Your task: Scan the records below for the string "people" and return every line where it appears.

Content starts

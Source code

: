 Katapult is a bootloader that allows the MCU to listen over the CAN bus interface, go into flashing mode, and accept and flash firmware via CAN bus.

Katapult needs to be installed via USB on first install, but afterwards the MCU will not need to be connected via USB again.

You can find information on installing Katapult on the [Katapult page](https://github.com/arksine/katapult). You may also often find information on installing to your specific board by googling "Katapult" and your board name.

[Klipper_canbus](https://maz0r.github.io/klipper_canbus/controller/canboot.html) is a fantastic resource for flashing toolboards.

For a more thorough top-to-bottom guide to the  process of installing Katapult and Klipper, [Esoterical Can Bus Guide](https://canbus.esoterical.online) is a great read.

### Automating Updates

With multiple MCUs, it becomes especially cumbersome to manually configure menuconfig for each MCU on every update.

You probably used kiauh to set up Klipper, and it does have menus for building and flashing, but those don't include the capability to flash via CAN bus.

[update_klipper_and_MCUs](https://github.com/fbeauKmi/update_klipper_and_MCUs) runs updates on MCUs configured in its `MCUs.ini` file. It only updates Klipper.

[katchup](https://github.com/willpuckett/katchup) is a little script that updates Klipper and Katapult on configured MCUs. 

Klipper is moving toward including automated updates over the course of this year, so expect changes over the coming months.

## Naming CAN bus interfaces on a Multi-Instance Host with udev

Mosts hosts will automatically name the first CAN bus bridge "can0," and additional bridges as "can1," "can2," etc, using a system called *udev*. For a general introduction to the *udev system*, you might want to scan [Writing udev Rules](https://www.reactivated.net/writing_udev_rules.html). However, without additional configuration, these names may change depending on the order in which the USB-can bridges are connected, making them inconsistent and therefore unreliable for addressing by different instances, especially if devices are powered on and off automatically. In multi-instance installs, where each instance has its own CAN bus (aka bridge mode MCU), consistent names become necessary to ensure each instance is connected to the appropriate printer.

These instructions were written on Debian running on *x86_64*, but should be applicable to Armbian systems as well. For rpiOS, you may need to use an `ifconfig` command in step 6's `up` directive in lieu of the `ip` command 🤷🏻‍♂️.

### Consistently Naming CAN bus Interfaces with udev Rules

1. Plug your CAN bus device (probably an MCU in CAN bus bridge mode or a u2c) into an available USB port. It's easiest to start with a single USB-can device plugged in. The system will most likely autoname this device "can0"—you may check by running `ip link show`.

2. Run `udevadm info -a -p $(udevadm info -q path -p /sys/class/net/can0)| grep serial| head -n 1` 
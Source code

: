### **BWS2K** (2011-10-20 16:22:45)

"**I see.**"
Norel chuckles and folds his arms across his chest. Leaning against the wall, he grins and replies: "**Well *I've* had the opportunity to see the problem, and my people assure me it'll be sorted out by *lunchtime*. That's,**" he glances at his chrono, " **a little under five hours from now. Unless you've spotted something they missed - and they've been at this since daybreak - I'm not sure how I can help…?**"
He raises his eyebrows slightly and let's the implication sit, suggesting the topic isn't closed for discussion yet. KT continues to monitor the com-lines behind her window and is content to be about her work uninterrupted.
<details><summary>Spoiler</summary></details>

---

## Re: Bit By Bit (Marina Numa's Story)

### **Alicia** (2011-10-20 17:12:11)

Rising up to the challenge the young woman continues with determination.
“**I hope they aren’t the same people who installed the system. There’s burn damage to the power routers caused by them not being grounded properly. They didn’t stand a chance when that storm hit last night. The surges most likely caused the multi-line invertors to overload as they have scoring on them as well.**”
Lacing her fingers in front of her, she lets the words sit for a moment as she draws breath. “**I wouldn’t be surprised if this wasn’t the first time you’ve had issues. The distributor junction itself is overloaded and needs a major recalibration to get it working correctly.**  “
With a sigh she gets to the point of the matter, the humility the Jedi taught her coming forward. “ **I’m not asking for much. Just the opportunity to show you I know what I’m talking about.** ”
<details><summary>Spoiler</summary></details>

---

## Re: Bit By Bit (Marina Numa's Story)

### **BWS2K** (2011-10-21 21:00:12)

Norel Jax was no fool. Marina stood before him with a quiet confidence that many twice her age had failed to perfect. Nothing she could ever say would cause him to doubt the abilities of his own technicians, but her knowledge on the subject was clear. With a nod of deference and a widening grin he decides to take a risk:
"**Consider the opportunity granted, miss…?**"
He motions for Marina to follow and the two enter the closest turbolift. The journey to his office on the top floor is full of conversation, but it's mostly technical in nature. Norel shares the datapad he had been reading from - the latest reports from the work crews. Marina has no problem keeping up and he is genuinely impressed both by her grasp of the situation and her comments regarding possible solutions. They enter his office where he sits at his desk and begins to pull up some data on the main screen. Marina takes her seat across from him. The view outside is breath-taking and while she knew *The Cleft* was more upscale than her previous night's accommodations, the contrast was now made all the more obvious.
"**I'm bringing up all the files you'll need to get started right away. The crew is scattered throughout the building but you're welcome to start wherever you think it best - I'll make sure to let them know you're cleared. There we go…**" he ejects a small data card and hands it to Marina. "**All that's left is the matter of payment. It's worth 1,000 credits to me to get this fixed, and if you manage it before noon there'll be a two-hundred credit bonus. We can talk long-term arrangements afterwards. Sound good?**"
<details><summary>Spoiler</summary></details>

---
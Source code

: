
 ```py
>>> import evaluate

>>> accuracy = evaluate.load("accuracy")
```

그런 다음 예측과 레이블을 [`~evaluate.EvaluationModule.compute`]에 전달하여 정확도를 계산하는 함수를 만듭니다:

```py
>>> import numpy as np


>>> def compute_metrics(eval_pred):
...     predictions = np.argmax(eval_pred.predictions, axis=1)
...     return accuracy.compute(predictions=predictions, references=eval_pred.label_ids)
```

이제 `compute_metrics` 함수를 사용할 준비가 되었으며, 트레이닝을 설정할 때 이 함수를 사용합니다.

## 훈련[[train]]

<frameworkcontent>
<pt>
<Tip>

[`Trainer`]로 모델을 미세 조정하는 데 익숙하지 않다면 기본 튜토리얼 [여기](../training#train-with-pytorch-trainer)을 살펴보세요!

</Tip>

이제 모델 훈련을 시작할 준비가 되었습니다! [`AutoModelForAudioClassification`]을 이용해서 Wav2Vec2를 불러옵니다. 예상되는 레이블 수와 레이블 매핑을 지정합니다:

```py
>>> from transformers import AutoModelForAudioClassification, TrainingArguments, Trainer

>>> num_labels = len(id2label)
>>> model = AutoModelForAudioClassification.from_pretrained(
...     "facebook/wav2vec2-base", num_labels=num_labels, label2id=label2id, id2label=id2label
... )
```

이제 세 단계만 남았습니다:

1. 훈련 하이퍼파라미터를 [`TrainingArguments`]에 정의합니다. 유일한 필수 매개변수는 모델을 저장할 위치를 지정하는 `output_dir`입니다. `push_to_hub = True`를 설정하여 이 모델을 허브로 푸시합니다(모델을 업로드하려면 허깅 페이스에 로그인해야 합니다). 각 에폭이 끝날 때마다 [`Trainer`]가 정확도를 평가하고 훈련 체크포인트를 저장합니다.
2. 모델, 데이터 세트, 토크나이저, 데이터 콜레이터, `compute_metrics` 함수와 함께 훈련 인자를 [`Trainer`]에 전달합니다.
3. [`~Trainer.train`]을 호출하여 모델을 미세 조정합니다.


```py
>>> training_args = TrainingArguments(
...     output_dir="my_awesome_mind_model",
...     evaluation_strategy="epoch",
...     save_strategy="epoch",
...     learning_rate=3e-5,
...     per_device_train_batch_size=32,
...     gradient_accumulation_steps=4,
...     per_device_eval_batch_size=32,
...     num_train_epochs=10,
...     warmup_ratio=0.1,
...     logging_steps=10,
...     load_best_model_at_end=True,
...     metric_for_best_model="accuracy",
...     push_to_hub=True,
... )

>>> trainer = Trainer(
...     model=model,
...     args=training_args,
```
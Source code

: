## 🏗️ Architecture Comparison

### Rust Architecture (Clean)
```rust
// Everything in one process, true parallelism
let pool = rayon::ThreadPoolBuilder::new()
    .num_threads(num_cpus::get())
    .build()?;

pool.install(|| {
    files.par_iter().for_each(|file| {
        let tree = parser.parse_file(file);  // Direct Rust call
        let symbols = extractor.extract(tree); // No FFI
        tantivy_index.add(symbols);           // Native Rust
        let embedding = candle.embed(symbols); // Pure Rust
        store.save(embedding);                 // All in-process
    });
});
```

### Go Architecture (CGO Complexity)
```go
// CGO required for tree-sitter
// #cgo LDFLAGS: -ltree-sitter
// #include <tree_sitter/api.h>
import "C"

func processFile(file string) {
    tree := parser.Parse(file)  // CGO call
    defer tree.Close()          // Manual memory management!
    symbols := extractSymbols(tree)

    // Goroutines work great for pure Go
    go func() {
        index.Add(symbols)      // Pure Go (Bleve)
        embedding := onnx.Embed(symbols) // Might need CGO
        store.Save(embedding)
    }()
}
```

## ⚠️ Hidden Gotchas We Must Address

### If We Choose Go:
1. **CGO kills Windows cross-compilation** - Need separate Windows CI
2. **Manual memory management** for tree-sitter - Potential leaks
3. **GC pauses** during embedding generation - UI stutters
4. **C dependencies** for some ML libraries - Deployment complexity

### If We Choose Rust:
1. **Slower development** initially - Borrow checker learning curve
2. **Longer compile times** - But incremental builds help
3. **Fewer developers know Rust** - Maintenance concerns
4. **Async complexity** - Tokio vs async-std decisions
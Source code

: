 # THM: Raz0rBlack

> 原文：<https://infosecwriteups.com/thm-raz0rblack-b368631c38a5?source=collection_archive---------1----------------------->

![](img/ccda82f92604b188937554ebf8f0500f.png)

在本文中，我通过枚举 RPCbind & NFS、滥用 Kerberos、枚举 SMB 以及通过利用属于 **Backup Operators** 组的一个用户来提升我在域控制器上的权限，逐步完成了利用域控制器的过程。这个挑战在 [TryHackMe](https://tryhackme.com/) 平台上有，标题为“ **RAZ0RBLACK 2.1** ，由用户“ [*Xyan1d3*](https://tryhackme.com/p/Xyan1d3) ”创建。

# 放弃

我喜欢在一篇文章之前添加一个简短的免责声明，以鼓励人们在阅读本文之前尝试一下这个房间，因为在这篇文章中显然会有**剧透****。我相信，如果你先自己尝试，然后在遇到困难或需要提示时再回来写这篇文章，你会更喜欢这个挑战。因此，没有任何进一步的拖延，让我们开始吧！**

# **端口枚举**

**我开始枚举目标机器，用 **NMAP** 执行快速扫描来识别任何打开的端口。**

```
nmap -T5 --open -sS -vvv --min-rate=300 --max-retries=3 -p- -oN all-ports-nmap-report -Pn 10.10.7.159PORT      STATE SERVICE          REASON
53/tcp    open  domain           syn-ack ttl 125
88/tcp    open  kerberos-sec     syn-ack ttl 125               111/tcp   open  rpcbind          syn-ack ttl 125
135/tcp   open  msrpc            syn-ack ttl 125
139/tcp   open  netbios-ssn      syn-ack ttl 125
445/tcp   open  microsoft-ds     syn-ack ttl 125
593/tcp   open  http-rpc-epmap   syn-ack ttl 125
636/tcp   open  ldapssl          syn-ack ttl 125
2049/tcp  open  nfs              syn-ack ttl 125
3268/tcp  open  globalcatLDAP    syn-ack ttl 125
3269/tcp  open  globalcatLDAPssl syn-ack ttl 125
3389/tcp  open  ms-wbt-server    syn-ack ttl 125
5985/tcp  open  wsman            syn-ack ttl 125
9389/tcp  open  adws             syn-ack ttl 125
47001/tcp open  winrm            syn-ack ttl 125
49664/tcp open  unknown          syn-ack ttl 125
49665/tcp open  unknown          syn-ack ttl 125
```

Content ends

Written response:
Norel chuckles and folds his arms across his chest. Leaning against the wall, he grins and replies: "**Well *I've* had the opportunity to see the problem, and my people assure me it'll be sorted out by *lunchtime*. That's,**" he glances at his chrono, " **a little under five hours from now. Unless you've spotted something they missed - and they've been at this since daybreak - I'm not sure how I can help…?**"
“**I hope they aren’t the same people who installed the system. There’s burn damage to the power routers caused by them not being grounded properly. They didn’t stand a chance when that storm hit last night. The surges most likely caused the multi-line invertors to overload as they have scoring on them as well.**”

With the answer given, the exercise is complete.